Features Actress Elle Fanning as a Young Girl with Tourette Syndrome
"The national Tourette Syndrome Association, Inc. would like to inform you of the theatrical release of Phoebe in Wonderland this Friday, March 6. This fictional, highly creative story features Elle Fanning as the title character, Phoebe, who has Tourette Syndrome. Although TS is not the main focus of the film, the disorder plays an important role in the character's development and impacts the people around her. The movie opens this weekend in the following select cities: Los Angeles, New York, San Francisco, Chicago, Philadelphia, Boston, Washington, D.C., Seattle, Miami and Dallas.
The film is described by its creators as, "...a fantastical tale of a little girl who won't - or can't - follow the rules. Confounded by her clashes with the rule-obsessed world around her, Phoebe seeks enlightenment from her unconventional drama teacher, even as her brilliant but anguished mother looks to Phoebe herself for inspiration."

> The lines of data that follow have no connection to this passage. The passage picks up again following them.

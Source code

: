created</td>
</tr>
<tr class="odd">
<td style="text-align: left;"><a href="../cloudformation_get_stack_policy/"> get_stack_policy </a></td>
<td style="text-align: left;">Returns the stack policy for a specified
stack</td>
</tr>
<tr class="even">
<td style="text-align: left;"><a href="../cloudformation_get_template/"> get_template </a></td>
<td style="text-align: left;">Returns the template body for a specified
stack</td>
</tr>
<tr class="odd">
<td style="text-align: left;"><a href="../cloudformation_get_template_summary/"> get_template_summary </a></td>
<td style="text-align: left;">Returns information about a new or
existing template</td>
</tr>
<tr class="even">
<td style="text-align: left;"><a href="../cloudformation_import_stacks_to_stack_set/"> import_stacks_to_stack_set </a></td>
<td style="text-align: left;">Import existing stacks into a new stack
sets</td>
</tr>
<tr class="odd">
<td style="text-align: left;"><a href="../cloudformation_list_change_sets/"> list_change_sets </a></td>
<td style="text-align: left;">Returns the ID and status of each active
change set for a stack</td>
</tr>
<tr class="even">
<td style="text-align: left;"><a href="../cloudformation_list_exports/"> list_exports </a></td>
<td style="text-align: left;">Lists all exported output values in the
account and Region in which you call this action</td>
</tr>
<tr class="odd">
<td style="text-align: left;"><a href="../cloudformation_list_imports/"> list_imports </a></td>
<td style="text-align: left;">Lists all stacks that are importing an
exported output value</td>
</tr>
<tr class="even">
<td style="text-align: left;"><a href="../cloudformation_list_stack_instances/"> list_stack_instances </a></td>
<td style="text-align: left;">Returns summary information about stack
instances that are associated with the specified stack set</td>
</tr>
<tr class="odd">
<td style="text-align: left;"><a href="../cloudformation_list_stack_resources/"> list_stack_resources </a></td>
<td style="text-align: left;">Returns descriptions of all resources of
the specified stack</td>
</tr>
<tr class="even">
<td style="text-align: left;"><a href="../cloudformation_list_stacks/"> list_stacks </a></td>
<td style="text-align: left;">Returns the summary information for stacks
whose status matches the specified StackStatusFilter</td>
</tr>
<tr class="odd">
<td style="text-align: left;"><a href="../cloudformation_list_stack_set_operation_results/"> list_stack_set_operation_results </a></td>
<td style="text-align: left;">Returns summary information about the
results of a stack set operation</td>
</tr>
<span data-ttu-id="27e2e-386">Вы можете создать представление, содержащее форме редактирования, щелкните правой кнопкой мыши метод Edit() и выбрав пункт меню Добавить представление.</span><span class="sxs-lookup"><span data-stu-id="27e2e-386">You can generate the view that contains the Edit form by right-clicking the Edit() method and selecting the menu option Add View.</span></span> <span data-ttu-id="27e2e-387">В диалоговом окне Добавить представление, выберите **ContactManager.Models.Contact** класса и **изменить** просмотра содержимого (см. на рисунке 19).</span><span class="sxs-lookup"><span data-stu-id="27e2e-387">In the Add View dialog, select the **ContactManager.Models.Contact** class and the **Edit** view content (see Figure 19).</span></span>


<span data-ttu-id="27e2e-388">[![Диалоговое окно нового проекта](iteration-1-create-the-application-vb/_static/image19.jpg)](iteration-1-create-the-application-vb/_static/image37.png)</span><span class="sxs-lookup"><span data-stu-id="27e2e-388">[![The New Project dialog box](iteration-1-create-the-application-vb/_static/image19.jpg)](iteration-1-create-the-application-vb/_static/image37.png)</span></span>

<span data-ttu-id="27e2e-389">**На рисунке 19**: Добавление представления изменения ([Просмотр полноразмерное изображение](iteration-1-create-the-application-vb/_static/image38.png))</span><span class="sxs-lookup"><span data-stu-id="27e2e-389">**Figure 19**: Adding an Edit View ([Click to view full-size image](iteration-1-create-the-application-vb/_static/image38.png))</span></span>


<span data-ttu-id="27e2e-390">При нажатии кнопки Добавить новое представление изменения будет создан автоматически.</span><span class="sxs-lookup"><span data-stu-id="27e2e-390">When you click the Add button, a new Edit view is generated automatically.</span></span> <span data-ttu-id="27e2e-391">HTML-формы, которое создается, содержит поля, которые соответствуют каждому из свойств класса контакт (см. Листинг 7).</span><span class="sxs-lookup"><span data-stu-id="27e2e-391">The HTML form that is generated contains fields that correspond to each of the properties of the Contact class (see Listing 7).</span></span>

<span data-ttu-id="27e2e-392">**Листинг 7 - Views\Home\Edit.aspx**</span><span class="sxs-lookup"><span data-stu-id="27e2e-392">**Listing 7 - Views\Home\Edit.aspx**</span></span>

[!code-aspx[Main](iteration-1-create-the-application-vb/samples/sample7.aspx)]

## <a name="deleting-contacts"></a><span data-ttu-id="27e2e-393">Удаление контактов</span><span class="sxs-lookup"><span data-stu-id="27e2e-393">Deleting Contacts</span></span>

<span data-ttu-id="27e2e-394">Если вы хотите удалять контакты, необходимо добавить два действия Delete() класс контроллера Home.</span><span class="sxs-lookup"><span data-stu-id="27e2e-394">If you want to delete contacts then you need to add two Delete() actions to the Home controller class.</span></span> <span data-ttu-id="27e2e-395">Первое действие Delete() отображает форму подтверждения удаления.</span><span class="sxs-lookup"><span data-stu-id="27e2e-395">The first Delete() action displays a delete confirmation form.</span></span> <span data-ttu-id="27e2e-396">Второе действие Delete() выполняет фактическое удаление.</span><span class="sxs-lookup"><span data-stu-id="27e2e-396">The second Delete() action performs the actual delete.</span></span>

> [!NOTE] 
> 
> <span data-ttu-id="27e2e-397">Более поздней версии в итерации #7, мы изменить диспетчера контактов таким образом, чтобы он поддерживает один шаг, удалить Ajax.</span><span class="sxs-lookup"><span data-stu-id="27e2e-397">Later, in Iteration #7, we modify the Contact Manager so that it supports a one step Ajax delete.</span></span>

Felicity Huffman and Bill Pullman star as Phoebe's parents, Patricia Clarkson as Phoebe's drama teacher and Campbell Scott as the school principal.
The film's writer and director, Daniel Barnz, used his filmmaking skills and artistic vision to create an imaginative and compassionate story about a young girl living with the disorder.
Following is a Q&A with Daniel Barnz:
Why did you choose to give Phoebe Tourette Syndrome?
I wanted to make a film that was anti-conformist in spirit, and Tourette Syndrome is a neurological disorder in which you are forced to break rules. I was interested in how people think children with Tourette Syndrome are choosing to act a certain way (i.e. why is this child acting out?), and then learn that, in fact, there is no choice.
I've also been a long-time Oliver Sacks junkie, and have always been blown away by how his descriptions of neurological disorders become larger metaphors for life - they offer these amazing prisms through which we can view human experience. I wanted to see if I could do something similar in film - what happens to a character who is forced to break rules in a rule-obsessed society?
How do you think Phoebe having TS affected the story and the people around her?
It's certainly a struggle for Phoebe and for her family, but I wanted to emphasize equally the benefits of difference - how being different can make you a stronger, better person. It's not just that it's okay to be different, but you can actually derive strength from it. The other characters sense this, and learn from Phoebe. Felicity's character, for example, keeps butting up against the conformist pressures of academia and motherhood. By seeing how her daughter grows and becomes stronger in the face of adversity, she does too. Like many parents, she learns from her child.
What do you hope people will walk away from this film knowing about TS?
Most importantly, I hope people understand that Tourette Syndrome does not define a person; it is a part - but not all - of a person. One of the things the film tries to do is layer in the Tourette Syndrome as part of Phoebe's overall coming-of age story, and this is not an easy thing to do. Audiences are used to seeing films about neurological disorders in which the disorder defines the whole of the narrative/character. In Phoebe in Wonderland, it is a part of the story, a part of Phoebe, and I hope audiences take away that there are no "Tourette Syndrome people" - there are people who have Tourette Syndrome. "
"It's not just that it's okay to be different, but you can actually derive strength from it." Love that. Go check it out.